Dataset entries
+ + + +

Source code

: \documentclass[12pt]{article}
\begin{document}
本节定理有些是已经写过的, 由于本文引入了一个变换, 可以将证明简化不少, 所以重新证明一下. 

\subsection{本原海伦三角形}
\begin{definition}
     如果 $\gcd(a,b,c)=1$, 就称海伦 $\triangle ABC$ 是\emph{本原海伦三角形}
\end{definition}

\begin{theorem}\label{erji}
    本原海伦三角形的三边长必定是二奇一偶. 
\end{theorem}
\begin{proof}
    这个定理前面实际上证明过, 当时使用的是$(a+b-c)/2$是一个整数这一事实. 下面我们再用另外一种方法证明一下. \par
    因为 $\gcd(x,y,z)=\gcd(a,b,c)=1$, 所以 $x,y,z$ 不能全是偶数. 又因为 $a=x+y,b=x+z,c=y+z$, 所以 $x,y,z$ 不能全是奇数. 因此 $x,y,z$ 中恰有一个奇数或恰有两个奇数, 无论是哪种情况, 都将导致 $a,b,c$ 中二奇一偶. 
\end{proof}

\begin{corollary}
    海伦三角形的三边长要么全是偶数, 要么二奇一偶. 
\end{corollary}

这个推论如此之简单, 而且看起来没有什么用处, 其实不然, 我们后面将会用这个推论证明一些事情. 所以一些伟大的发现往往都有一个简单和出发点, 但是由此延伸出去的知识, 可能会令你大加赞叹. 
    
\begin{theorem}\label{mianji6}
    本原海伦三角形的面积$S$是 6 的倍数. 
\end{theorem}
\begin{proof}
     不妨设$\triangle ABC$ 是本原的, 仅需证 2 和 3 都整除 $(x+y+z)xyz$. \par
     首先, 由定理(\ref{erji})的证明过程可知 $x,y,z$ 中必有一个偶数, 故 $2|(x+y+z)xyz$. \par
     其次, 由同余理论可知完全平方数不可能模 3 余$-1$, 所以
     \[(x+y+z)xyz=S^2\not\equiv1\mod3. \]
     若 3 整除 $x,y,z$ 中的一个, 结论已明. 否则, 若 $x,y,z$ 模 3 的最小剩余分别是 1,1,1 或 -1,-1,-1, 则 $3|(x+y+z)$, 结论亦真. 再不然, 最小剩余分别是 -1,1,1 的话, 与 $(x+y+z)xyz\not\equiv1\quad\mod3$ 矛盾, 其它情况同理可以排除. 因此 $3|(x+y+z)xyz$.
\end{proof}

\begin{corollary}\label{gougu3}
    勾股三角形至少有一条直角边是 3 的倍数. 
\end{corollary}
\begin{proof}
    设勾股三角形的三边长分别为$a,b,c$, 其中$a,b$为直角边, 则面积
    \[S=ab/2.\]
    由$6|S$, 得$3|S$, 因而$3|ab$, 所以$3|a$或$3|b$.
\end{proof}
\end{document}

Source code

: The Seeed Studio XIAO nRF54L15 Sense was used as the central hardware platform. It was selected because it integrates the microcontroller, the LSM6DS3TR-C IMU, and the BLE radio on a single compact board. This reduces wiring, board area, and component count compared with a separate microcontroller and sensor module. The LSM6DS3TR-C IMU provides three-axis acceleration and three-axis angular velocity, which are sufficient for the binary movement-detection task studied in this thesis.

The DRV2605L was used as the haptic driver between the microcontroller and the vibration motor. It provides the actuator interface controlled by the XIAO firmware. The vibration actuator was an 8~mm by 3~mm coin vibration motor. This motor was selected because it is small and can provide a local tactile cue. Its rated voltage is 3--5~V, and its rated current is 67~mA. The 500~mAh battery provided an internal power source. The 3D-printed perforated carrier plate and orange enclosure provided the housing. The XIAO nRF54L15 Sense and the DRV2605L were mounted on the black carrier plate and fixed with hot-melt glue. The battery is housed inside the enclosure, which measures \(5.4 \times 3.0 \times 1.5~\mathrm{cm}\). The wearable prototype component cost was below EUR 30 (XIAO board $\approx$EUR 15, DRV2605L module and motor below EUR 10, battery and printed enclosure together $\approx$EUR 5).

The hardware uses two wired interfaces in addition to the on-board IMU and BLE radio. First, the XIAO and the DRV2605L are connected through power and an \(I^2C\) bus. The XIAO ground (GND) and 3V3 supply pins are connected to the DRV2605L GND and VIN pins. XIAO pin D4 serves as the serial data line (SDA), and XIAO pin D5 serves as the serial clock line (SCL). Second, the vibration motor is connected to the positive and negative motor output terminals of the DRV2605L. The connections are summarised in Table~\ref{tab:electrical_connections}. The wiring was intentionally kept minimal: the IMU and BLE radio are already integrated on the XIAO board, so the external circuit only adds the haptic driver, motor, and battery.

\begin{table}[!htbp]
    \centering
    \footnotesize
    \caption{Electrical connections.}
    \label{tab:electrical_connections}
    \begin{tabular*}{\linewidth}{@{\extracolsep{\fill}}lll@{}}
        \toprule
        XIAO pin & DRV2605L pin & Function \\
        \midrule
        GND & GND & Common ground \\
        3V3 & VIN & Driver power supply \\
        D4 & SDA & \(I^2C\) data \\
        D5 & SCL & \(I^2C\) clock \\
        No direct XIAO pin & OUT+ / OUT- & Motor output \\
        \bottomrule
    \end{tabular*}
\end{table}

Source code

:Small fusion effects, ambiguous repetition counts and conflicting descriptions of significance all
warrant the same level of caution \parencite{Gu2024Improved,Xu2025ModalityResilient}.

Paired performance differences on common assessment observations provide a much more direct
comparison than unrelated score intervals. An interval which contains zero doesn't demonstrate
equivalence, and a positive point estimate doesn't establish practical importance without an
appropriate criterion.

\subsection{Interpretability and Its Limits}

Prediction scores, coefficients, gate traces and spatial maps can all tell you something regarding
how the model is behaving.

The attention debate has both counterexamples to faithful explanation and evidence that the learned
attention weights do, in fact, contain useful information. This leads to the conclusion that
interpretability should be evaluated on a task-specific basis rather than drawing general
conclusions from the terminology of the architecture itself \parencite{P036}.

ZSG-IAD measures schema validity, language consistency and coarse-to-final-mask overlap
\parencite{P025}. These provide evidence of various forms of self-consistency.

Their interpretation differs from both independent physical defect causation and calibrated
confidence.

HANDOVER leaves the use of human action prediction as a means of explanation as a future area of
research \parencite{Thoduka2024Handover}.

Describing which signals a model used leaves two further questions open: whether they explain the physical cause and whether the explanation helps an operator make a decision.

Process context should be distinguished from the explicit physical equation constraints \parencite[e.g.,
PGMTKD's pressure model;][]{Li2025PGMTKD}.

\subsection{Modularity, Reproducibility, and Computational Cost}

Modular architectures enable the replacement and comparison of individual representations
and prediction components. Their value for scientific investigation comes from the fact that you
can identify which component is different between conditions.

+ + + +

» Task to complete
Reproduce the entries above in full and exactly.

» Exercise response
Source code

: \documentclass[12pt]{article}
\begin{document}
本节定理有些是已经写过的, 由于本文引入了一个变换, 可以将证明简化不少, 所以重新证明一下. 

\subsection{本原海伦三角形}
\begin{definition}
     如果 $\gcd(a,b,c)=1$, 就称海伦 $\triangle ABC$ 是\emph{本原海伦三角形}
\end{definition}

\begin{theorem}\label{erji}
    本原海伦三角形的三边长必定是二奇一偶. 
\end{theorem}
\begin{proof}
    这个定理前面实际上证明过, 当时使用的是$(a+b-c)/2$是一个整数这一事实. 下面我们再用另外一种方法证明一下. \par
    因为 $\gcd(x,y,z)=\gcd(a,b,c)=1$, 所以 $x,y,z$ 不能全是偶数. 又因为 $a=x+y,b=x+z,c=y+z$, 所以 $x,y,z$ 不能全是奇数. 因此 $x,y,z$ 中恰有一个奇数或恰有两个奇数, 无论是哪种情况, 都将导致 $a,b,c$ 中二奇一偶. 
\end{proof}

\begin{corollary}
    海伦三角形的三边长要么全是偶数, 要么二奇一偶. 
\end{corollary}

这个推论如此之简单, 而且看起来没有什么用处, 其实不然, 我们后面将会用这个推论证明一些事情. 所以一些伟大的发现往往都有一个简单和出发点, 但是由此延伸出去的知识, 可能会令你大加赞叹. 
    
\begin{theorem}\label{mianji6}
    本原海伦三角形的面积$S$是 6 的倍数. 
\end{theorem}
\begin{proof}
     不妨设$\triangle ABC$ 是本原的, 仅需证 2 和 3 都整除 $(x+y+z)xyz$. \par
     首先, 由定理(\ref{erji})的证明过程可知 $x,y,z$ 中必有一个偶数, 故 $2|(x+y+z)xyz$. \par
     其次, 由同余理论可知完全平方数不可能模 3 余$-1$, 所以
     \[(x+y+z)xyz=S^2\not\equiv1\mod3. \]
     若 3 整除 $x,y,z$ 中的一个, 结论已明. 否则, 若 $x,y,z$ 模 3 的最小剩余分别是 1,1,1 或 -1,-1,-1, 则 $3|(x+y+z)$, 结论亦真. 再不然, 最小剩余分别是 -1,1,1 的话, 与 $(x+y+z)xyz\not\equiv1\quad\mod3$ 矛盾, 其它情况同理可以排除. 因此 $3|(x+y+z)xyz$.
\end{proof}

\begin{corollary}\label{gougu3}
    勾股三角形至少有一条直角边是 3 的倍数. 
\end{corollary}
\begin{proof}
    设勾股三角形的三边长分别为$a,b,c$, 其中$a,b$为直角边, 则面积
    \[S=ab/2.\]
    由$6|S$, 得$3|S$, 因而$3|ab$, 所以$3|a$或$3|b$.
\end{proof}
\end{document}

Source code

: The Seeed Studio XIAO nRF54L15 Sense was used as the central hardware platform. It was selected because it integrates the microcontroller, the LSM6DS3TR-C IMU, and the BLE radio on a single compact board. This reduces wiring, board area, and component count compared with a separate microcontroller and sensor module. The LSM6DS3TR-C IMU provides three-axis acceleration and three-axis angular velocity, which are sufficient for the binary movement-detection task studied in this thesis.

The DRV2605L was used as the haptic driver between the microcontroller and the vibration motor. It provides the actuator interface controlled by the XIAO firmware. The vibration actuator was an 8~mm by 3~mm coin vibration motor. This motor was selected because it is small and can provide a local tactile cue. Its rated voltage is 3--5~V, and its rated current is 67~mA. The 500~mAh battery provided an internal power source. The 3D-printed perforated carrier plate and orange enclosure provided the housing. The XIAO nRF54L15 Sense and the DRV2605L were mounted on the black carrier plate and fixed with hot-melt glue. The battery is housed inside the enclosure, which measures \(5.4 \times 3.0 \times 1.5~\mathrm{cm}\). The wearable prototype component cost was below EUR 30 (XIAO board $\approx$EUR 15, DRV2605L module and motor below EUR 10, battery and printed enclosure together $\approx$EUR 5).

The hardware uses two wired interfaces in addition to the on-board IMU and BLE radio. First, the XIAO and the DRV2605L are connected through power and an \(I^2C\) bus. The XIAO ground (GND) and 3V3 supply pins are connected to the DRV2605L GND and VIN pins. XIAO pin D4 serves as the serial data line (SDA), and XIAO pin D5 serves as the serial clock line (SCL). Second, the vibration motor is connected to the positive and negative motor output terminals of the DRV2605L. The connections are summarised in Table~\ref{tab:electrical_connections}. The wiring was intentionally kept minimal: the IMU and BLE radio are already integrated on the XIAO board, so the external circuit only adds the haptic driver, motor, and battery.

\begin{table}[!htbp]
    \centering
    \footnotesize
    \caption{Electrical connections.}
    \label{tab:electrical_connections}
    \begin{tabular*}{\linewidth}{@{\extracolsep{\fill}}lll@{}}
        \toprule
        XIAO pin & DRV2605L pin & Function \\
        \midrule
        GND & GND & Common ground \\
        3V3 & VIN & Driver power supply \\
        D4 & SDA & \(I^2C\) data \\
        D5 & SCL & \(I^2C\) clock \\
        No direct XIAO pin & OUT+ / OUT- & Motor output \\
        \bottomrule
    \end{tabular*}
\end{table}

Source code

:Small fusion effects, ambiguous repetition counts and conflicting descriptions of significance all
warrant the same level of caution \parencite{Gu2024Improved,Xu2025ModalityResilient}.

Paired performance differences on common assessment observations provide a much more direct
comparison than unrelated score intervals. An interval which contains zero doesn't demonstrate
equivalence, and a positive point estimate doesn't establish practical importance without an
appropriate criterion.

\subsection{Interpretability and Its Limits}

Prediction scores, coefficients, gate traces and spatial maps can all tell you something regarding
how the model is behaving.

The attention debate has both counterexamples to faithful explanation and evidence that the learned
attention weights do, in fact, contain useful information. This leads to the conclusion that
interpretability should be evaluated on a task-specific basis rather than drawing general
conclusions from the terminology of the architecture itself \parencite{P036}.

ZSG-IAD measures schema validity, language consistency and coarse-to-final-mask overlap
\parencite{P025}. These provide evidence of various forms of self-consistency.

Their interpretation differs from both independent physical defect causation and calibrated
confidence.

HANDOVER leaves the use of human action prediction as a means of explanation as a future area of
research \parencite{Thoduka2024Handover}.

Describing which signals a model used leaves two further questions open: whether they explain the physical cause and whether the explanation helps an operator make a decision.

Process context should be distinguished from the explicit physical equation constraints \parencite[e.g.,
PGMTKD's pressure model;][]{Li2025PGMTKD}.

\subsection{Modularity, Reproducibility, and Computational Cost}

Modular architectures enable the replacement and comparison of individual representations
and prediction components. Their value for scientific investigation comes from the fact that you
can identify which component is different between conditions.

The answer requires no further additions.